DATASET CONTENT: Begin

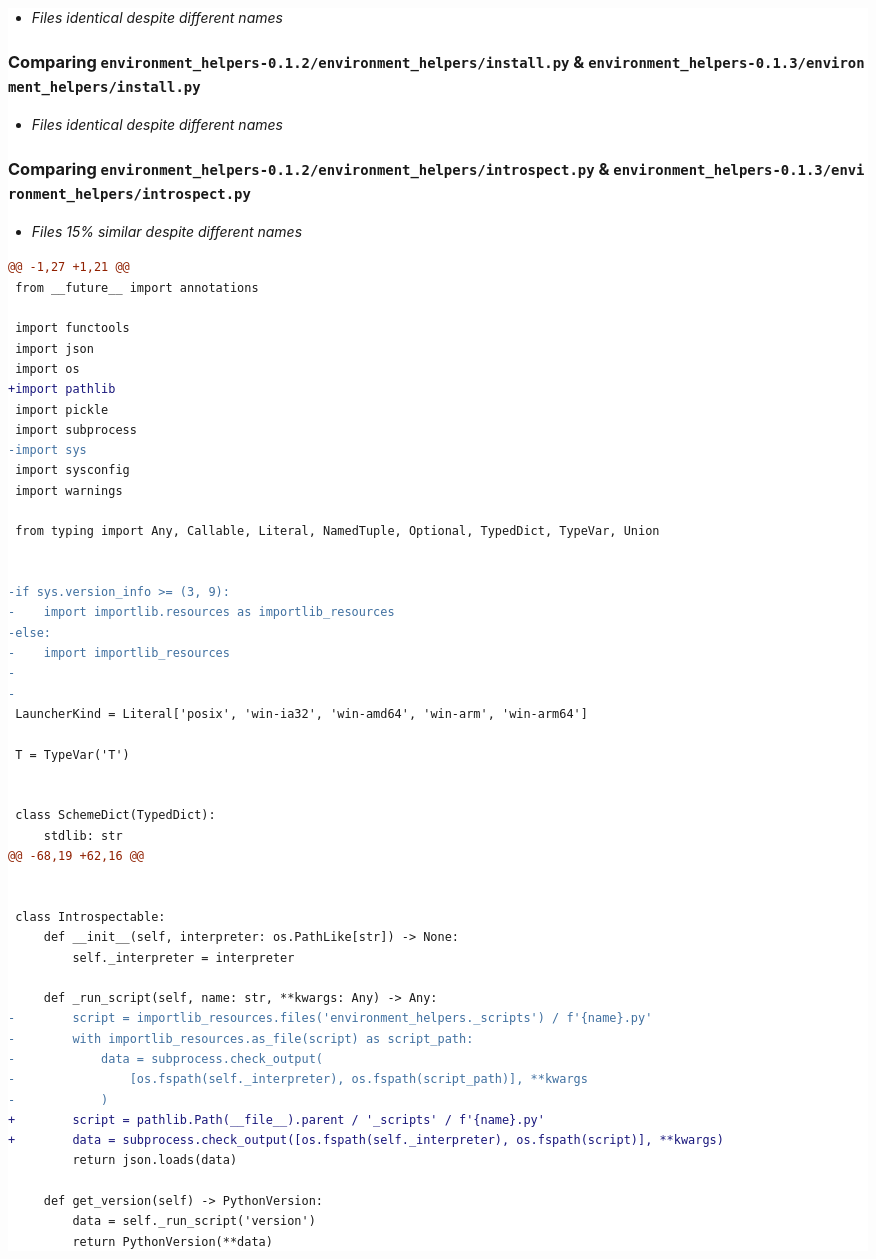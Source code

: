  * *Files identical despite different names*

### Comparing `environment_helpers-0.1.2/environment_helpers/install.py` & `environment_helpers-0.1.3/environment_helpers/install.py`

 * *Files identical despite different names*

### Comparing `environment_helpers-0.1.2/environment_helpers/introspect.py` & `environment_helpers-0.1.3/environment_helpers/introspect.py`

 * *Files 15% similar despite different names*

```diff
@@ -1,27 +1,21 @@
 from __future__ import annotations
 
 import functools
 import json
 import os
+import pathlib
 import pickle
 import subprocess
-import sys
 import sysconfig
 import warnings
 
 from typing import Any, Callable, Literal, NamedTuple, Optional, TypedDict, TypeVar, Union
 
 
-if sys.version_info >= (3, 9):
-    import importlib.resources as importlib_resources
-else:
-    import importlib_resources
-
-
 LauncherKind = Literal['posix', 'win-ia32', 'win-amd64', 'win-arm', 'win-arm64']
 
 T = TypeVar('T')
 
 
 class SchemeDict(TypedDict):
     stdlib: str
@@ -68,19 +62,16 @@
 
 
 class Introspectable:
     def __init__(self, interpreter: os.PathLike[str]) -> None:
         self._interpreter = interpreter
 
     def _run_script(self, name: str, **kwargs: Any) -> Any:
-        script = importlib_resources.files('environment_helpers._scripts') / f'{name}.py'
-        with importlib_resources.as_file(script) as script_path:
-            data = subprocess.check_output(
-                [os.fspath(self._interpreter), os.fspath(script_path)], **kwargs
-            )
+        script = pathlib.Path(__file__).parent / '_scripts' / f'{name}.py'
+        data = subprocess.check_output([os.fspath(self._interpreter), os.fspath(script)], **kwargs)
         return json.loads(data)
 
     def get_version(self) -> PythonVersion:
         data = self._run_script('version')
         return PythonVersion(**data)
```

DATASET CONTENT: End

__PROBLEM TO SOLVE__
For each line of the data that includes the word "TypedDict", return a copy of it.

__RESPONSE TO THE TASK__
 from typing import Any, Callable, Literal, NamedTuple, Optional, TypedDict, TypeVar, Union
 class SchemeDict(TypedDict):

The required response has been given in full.